Additionally, civility is a strategy for people in non-race-based conflicts, to remind them not to demonize the other and, importantly, to empower them to take responsibility for addressing the conflict themselves (instead of looking to someone else to adjudicate rights-based claims).

Oh, and in case you can’t see the slides on the youtube channel — they were classic Michael Z. Green, gloriously busy.

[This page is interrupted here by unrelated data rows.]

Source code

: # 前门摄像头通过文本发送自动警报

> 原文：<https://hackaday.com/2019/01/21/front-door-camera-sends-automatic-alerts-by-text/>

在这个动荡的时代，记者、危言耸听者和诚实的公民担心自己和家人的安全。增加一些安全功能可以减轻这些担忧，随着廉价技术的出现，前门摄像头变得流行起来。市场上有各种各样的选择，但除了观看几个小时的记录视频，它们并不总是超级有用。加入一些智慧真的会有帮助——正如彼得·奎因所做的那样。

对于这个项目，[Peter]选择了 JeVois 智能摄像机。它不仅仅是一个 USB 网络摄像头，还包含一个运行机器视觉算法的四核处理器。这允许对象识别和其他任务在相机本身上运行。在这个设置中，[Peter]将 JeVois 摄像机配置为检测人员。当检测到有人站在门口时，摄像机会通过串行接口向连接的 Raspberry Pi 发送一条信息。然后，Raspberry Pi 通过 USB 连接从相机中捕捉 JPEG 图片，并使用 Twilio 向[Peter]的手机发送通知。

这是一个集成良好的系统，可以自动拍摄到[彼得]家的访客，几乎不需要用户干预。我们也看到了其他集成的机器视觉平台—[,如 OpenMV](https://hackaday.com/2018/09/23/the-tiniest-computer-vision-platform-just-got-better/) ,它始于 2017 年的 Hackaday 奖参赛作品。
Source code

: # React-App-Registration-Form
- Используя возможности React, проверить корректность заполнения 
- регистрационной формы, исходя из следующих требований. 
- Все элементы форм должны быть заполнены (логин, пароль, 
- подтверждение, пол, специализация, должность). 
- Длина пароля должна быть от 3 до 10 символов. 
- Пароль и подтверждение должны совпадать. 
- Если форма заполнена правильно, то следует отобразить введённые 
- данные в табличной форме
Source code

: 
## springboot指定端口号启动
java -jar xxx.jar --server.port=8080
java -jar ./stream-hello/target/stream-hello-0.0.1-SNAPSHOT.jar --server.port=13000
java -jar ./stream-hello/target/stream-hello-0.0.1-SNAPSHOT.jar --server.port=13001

6 thoughts on “Green on Race and ADR”

  1. This thread is fascinating.
    What strikes me about the cited example is that the 2 co-workers INSTANTLY resorted to a rights-based line of thinking instead of exchanging information or relying on a belief that the other has a capacity for understanding and caring. They both leap to alarm mode, imagining that their reference to a set of rules (“rights”) will alter the other’s behavior—or at least justify their own position–and that short-sighted goal seems enough…until next time.
    Throughout the encounter they are apart. They end further apart, ignoring all the ways they are connected by a shared predicament and could benefit from cooperating. It’s not just that “rights” are valued over connection/relationship here. They don’t even acknowledge a relationship except to the extent that it’s all or nothing.
    We all see that reference to an external authority may “settle” it –or at least bring about an appearance of resolution–while leaving the participants still adversaries. No news there.
    What’s interesting to observe though is that these 2 co-workers entered the encounter perceiving the other as adversary—Setting aside the possibility that they knew each other, their presumption makes me wonder about the wider workplace and decision-making styles & conflict resolution protocols there—Specifically, I’m fascinated with the impact “leadership” styles have on those “led.” The presumptions built into written employment policies as well as management behaviors/speech trickle down. What features about this setting/workplace may make it more likely that these fellow employees to see an “adversary” instead of “co-worker” before the conversation even starts? Based on almost no exchanged information, each presumes the other’s actions or comments will offend through intention or indifference–and each sounds the bell, seeking enforcement of their “rights” by some external somebody. And so it goes.
    (I know this is simplistic–correlation is not causation and the individuals themselves are wrought with “variables”—and sometimes an external authority is a sound option—-but, still, so interesting…)
    IRL, I am reminded that even in my own work, the role of the neutral, e.g. whether she is presented as the “mediator” or the “arbitrator” alters almost every aspect of the conversation between disputants. Process, certainly, but also trust (& trustworthiness!), speech patterns, framing of arguments, focus of attention (in arb everyone plays to the perceived authority figure vs in mediation, parties shift & begin to talk to their counterpart once they realize the other side, not the arbitrator, must be persuaded).
    You see where I’m going with this…
    Oh, and now I must head to work. Happy Wednesday

  2. As someone who has been consulting and teaching about “trigger warnings” and academic freedom issues lately, this has been a very useful post. I write merely to reiterate a basic point that inspired me to be a negotiation theorist, scholar and ADR practitioner in the first place–the assertion of “rights” can be very problematic in our culture–as the story above indicates, there are almost always at least two “competing” assertions of rights in any situation–the right to read whatever one wants and the “right” not to be offended by racially charged material. Rights language often inflames rather than heals and it does not usually foster mutual understanding…that is why I talked about human “needs” in my early work and continue to do so–humanism requires more than rights rhetoric and lawyer-dispute resolvers need to learn and educated about that.

    Thanks for the post.

  3. Hi Lisa,

    Thanks for your comments. Since I made the presentation, let me explain a little more about this. I don’t disagree with what you said but I think it can be a chicken and egg approach. Certainly you can say it was not civil to respond with complaint to someone reading a book without knowing what the book was really about. However, regardless of how someone responds and even if you think they are being overly sensitive, if you legitimately have no reason to question their response as legitimate for them, why would you insist upon your right to continue doing so if you knew it was hurting them?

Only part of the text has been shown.